やっと陸に会える。これからはずっと一緒に過ごせる――。
予定の一時間以上も前から到着ゲート付近で陸を待つ槇原は、逸る気持ちを抑え込むことに必死だった。
槇原が帰国する前の日。
「サシで飲みに行くぞ!」
圭に誘われ、二人きりで飲んだ。
恨み言でも吐かれるのかと身構えていた槇原に、圭は意外な話を聞かせてくれた――
「おばさんが亡くなってな――」
陸は6歳になる誕生日の当日に、圭以外の肉親を一気に失っている。
その後、多忙な仕事に就いていた圭に引き取られた陸は、家政婦紹介所からやってきた初老の女性――件のおばさんと、殆どの時間を過ごしてきた。
彼女が実に献身的に彼らの世話をしていたことは、槇原もよく憶えていた。口癖は『ここが最後の職場です』だったか……。

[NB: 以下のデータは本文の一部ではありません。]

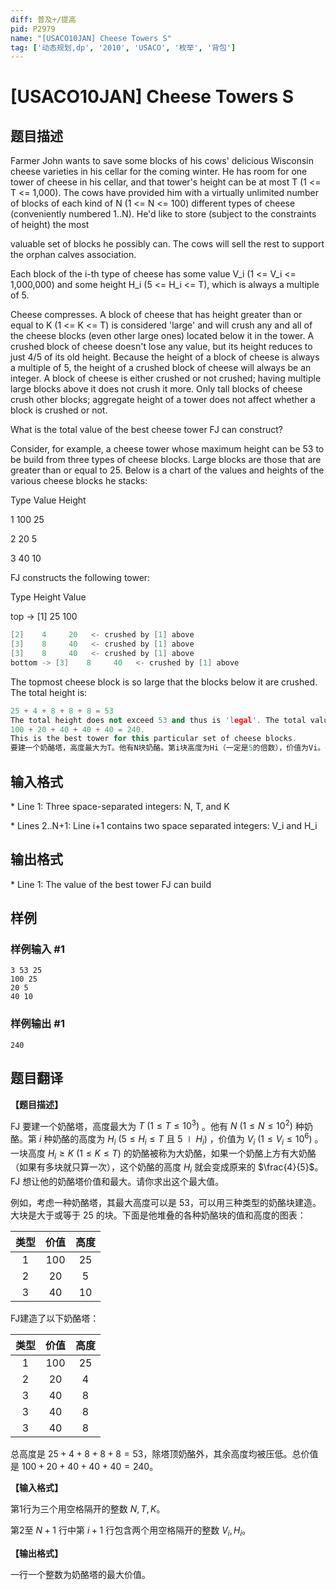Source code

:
 ```yaml
---
diff: 普及+/提高
pid: P2979
name: "[USACO10JAN] Cheese Towers S"
tag: ['动态规划,dp', '2010', 'USACO', '枚举', '背包']
---
```

# [USACO10JAN] Cheese Towers S
## 题目描述

Farmer John wants to save some blocks of his cows' delicious Wisconsin cheese varieties in his cellar for the coming winter. He has room for one tower of cheese in his cellar, and that tower's height can be at most T (1 <= T <= 1,000). The cows have provided him with a virtually unlimited number of blocks of each kind of N (1 <= N <= 100) different types of cheese (conveniently numbered 1..N). He'd like to store (subject to the constraints of height) the most

valuable set of blocks he possibly can. The cows will sell the rest to support the orphan calves association.

Each block of the i-th type of cheese has some value V\_i (1 <= V\_i <= 1,000,000) and some height H\_i (5 <= H\_i <= T), which is always a multiple of 5.

Cheese compresses. A block of cheese that has height greater than or equal to K (1 <= K <= T) is considered 'large' and will crush any and all of the cheese blocks (even other large ones) located below it in the tower. A crushed block of cheese doesn't lose any value, but its height reduces to just 4/5 of its old height. Because the height of a block of cheese is always a multiple of 5, the height of a crushed block of cheese will always be an integer. A block of cheese is either crushed or not crushed; having multiple large blocks above it does not crush it more. Only tall blocks of cheese crush other blocks; aggregate height of a tower does not affect whether a block is crushed or not.

What is the total value of the best cheese tower FJ can construct?

Consider, for example, a cheese tower whose maximum height can be 53 to be build from three types of cheese blocks. Large blocks are those that are greater than or equal to 25. Below is a chart of the values and heights of the various cheese blocks he stacks:

Type    Value      Height 

1      100         25

2       20          5

3       40         10

FJ constructs the following tower: 

Type Height Value 

top -> [1]   25    100

```cpp
[2]    4     20   <- crushed by [1] above 
[3]    8     40   <- crushed by [1] above 
[3]    8     40   <- crushed by [1] above 
bottom -> [3]    8     40   <- crushed by [1] above 
```
The topmost cheese block is so large that the blocks below it are crushed. The total height is:
```cpp
25 + 4 + 8 + 8 + 8 = 53 
The total height does not exceed 53 and thus is 'legal'. The total value is: 
100 + 20 + 40 + 40 + 40 = 240. 
This is the best tower for this particular set of cheese blocks. 
要建一个奶酪塔，高度最大为T。他有N块奶酪。第i块高度为Hi（一定是5的倍数），价值为Vi。一块高度>=K的奶酪被称为大奶酪，一个奶酪如果在它上方有大奶酪（多块只算一次），它的高度就会变成原来的4/5.。 很显然John想让他的奶酪他价值和最大。求这个最大值。
```
## 输入格式

\* Line 1: Three space-separated integers: N, T, and K

\* Lines 2..N+1: Line i+1 contains two space separated integers: V\_i and H\_i

## 输出格式

\* Line 1: The value of the best tower FJ can build

## 样例

### 样例输入 #1
```
3 53 25 
100 25 
20 5 
40 10 

```
### 样例输出 #1
```
240 

```
## 题目翻译

**【题目描述】**

FJ 要建一个奶酪塔，高度最大为 $T\ (1 \le T \le 10^3)$ 。他有 $N\ (1 \le N \le 10^2)$ 种奶酪。第 $i$ 种奶酪的高度为 $H_i\ (5\le H_i \le T\text{ 且 }5 \mid H_i)$ ，价值为 $V_i\ (1 \le V_i \le 10^6)$ 。一块高度 $H_i\ge K\ (1 \le K \le T)$ 的奶酪被称为大奶酪，如果一个奶酪上方有大奶酪（如果有多块就只算一次），这个奶酪的高度 $H_i$ 就会变成原来的 $\frac{4}{5}$。FJ 想让他的奶酪塔价值和最大。请你求出这个最大值。

例如，考虑一种奶酪塔，其最大高度可以是 $53$，可以用三种类型的奶酪块建造。大块是大于或等于 $25$ 的块。下面是他堆叠的各种奶酪块的值和高度的图表：

|类型|价值|高度|
| :----------: | :----------: | :----------: |
|1|100|25|
|2|20|5|
|3|40|10|

FJ建造了以下奶酪塔：

|类型|价值|高度|
| :----------: | :----------: | :----------: |
|1|100|25|
|2|20|4|
|3|40|8|
|3|40|8|
|3|40|8|

总高度是 $25 + 4 + 8 + 8 + 8 = 53$，除塔顶奶酪外，其余高度均被压低。总价值是 $100 + 20 + 40 + 40 + 40 = 240$。

**【输入格式】**

第1行为三个用空格隔开的整数 $N,T,K$。

第2至 $N+1$ 行中第 $i+1$ 行包含两个用空格隔开的整数 $V_i,H_i$。

**【输出格式】**

一行一个整数为奶酪塔的最大价值。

特に精神的ケアを要していた陸に対しては、肉親のそれのように、温かくも厳しく、雇用者・被雇用者という枠を決して崩すことのない絶妙なバランス感覚で、渡米までの9年間を樫本親子と伴奏してくれていた。
渡米後も、なにかれとなく陸の相談相手になってくれていたことは、槇原の記憶にも新しい。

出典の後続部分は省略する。